◆ TASK DESCRIPTION ◆
Which lines below contain "cdot"? Copy every one of them.

---- DATA SHOWN

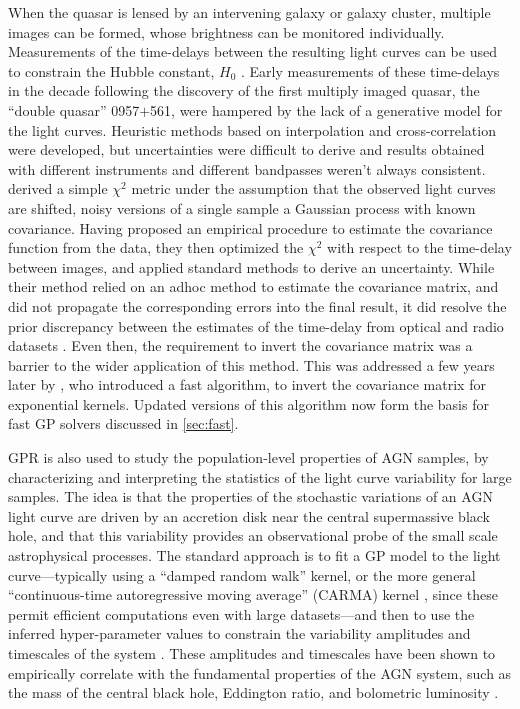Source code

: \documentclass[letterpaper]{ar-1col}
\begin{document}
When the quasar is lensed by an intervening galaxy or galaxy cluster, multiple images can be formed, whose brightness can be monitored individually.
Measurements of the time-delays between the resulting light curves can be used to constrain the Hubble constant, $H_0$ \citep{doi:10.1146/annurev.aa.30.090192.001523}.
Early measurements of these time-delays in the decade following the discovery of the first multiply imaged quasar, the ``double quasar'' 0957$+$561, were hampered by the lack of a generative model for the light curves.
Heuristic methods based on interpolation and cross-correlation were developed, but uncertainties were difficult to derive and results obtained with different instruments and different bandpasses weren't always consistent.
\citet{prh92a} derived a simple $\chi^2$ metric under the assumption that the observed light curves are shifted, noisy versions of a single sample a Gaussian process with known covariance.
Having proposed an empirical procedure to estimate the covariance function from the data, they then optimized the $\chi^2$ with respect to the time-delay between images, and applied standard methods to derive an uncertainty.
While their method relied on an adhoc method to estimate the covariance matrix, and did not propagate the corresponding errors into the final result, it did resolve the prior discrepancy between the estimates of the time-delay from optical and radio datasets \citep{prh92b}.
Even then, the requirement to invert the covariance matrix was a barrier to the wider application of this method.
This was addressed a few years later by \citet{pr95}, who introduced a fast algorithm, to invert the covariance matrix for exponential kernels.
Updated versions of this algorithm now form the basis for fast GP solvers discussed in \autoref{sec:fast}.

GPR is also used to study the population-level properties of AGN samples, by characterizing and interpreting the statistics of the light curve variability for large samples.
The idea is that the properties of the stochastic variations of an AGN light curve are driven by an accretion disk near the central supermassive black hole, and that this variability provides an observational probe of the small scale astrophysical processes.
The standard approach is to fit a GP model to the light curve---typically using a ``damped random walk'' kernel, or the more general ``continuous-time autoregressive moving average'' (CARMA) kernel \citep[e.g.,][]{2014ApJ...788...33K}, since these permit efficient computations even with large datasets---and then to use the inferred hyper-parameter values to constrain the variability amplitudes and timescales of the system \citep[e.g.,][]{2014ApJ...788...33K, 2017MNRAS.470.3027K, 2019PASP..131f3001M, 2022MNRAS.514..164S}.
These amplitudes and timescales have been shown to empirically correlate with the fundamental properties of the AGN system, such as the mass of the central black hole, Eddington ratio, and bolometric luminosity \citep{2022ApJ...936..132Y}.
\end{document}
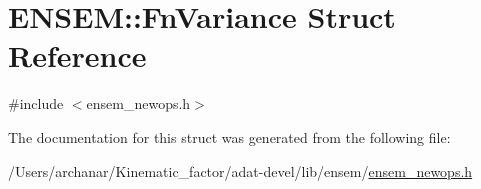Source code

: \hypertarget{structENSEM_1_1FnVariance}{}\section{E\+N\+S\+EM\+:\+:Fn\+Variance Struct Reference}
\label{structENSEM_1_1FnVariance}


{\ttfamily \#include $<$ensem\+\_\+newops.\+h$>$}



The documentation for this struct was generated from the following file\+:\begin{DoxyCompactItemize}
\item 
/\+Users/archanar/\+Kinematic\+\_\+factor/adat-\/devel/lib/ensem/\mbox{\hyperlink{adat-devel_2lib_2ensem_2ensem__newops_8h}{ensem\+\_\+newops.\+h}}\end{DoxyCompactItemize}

--------
---- DATA SHOWN

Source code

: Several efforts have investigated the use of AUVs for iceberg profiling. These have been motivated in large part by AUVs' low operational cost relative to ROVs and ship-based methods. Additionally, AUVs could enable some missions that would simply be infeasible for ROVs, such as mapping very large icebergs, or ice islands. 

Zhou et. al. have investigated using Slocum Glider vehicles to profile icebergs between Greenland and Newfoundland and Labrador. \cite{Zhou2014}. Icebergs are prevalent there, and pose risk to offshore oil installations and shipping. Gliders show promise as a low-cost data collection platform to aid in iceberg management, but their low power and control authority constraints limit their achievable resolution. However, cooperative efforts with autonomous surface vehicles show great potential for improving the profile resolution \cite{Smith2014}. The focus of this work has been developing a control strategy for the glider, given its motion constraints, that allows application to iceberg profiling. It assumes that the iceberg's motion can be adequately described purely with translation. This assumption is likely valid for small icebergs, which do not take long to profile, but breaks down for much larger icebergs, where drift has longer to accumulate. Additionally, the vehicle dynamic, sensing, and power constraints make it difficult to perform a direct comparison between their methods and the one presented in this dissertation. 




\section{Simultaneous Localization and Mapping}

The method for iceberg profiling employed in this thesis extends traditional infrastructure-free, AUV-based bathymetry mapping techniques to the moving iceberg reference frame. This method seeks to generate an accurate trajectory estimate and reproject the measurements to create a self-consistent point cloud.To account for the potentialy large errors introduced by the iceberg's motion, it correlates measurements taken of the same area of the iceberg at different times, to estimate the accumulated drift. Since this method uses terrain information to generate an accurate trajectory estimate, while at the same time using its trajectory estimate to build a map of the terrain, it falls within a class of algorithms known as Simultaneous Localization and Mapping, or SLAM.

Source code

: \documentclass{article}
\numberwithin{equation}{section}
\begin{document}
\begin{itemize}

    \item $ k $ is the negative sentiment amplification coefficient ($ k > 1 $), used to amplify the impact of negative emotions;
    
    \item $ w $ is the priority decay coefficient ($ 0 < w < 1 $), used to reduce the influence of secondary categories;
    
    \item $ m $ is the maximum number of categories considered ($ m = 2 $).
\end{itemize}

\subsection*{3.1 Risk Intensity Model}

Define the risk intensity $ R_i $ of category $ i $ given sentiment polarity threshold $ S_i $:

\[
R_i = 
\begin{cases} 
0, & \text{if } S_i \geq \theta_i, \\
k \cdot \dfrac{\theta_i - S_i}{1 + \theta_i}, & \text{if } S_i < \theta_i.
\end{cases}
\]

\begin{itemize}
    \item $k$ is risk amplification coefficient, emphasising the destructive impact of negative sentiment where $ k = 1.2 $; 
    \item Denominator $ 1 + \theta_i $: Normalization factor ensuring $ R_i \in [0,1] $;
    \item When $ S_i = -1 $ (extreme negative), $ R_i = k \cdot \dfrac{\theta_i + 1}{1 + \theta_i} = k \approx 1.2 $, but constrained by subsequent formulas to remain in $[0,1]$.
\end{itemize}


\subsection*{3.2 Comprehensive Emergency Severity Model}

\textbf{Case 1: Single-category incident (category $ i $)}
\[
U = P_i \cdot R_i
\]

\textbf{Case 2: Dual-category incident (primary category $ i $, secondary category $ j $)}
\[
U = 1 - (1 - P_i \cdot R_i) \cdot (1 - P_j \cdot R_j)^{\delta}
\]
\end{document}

--------
---- DATA SHOWN

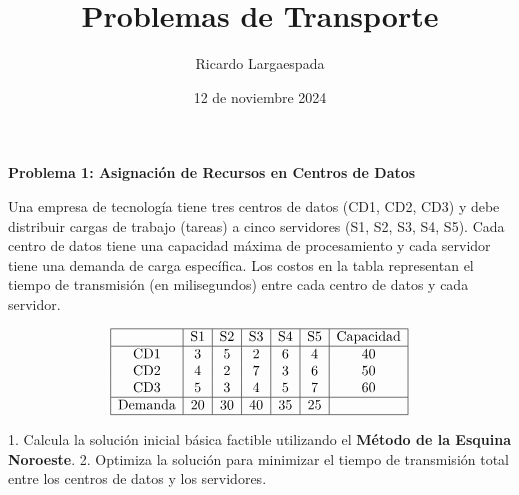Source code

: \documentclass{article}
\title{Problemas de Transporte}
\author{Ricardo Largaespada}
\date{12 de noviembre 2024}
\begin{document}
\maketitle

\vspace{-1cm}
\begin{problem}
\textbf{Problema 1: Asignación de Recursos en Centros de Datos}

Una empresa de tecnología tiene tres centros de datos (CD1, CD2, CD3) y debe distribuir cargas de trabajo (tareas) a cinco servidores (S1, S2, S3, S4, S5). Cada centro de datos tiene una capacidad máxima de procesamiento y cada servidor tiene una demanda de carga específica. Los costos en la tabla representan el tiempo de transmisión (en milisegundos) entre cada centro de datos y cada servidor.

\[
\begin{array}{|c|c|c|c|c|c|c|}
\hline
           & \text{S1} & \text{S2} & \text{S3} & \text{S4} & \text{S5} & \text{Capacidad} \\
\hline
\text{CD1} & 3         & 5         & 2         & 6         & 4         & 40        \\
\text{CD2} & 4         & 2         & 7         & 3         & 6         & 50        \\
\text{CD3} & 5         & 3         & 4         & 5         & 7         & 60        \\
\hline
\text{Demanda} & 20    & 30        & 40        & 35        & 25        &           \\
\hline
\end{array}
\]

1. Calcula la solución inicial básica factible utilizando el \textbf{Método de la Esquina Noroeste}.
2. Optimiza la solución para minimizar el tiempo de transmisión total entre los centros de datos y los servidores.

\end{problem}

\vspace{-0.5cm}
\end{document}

--------

◆ YOUR SOLUTION ◆
k \cdot \dfrac{\theta_i - S_i}{1 + \theta_i}, & \text{if } S_i < \theta_i.
    \item When $ S_i = -1 $ (extreme negative), $ R_i = k \cdot \dfrac{\theta_i + 1}{1 + \theta_i} = k \approx 1.2 $, but constrained by subsequent formulas to remain in $[0,1]$.
U = P_i \cdot R_i
U = 1 - (1 - P_i \cdot R_i) \cdot (1 - P_j \cdot R_j)^{\delta}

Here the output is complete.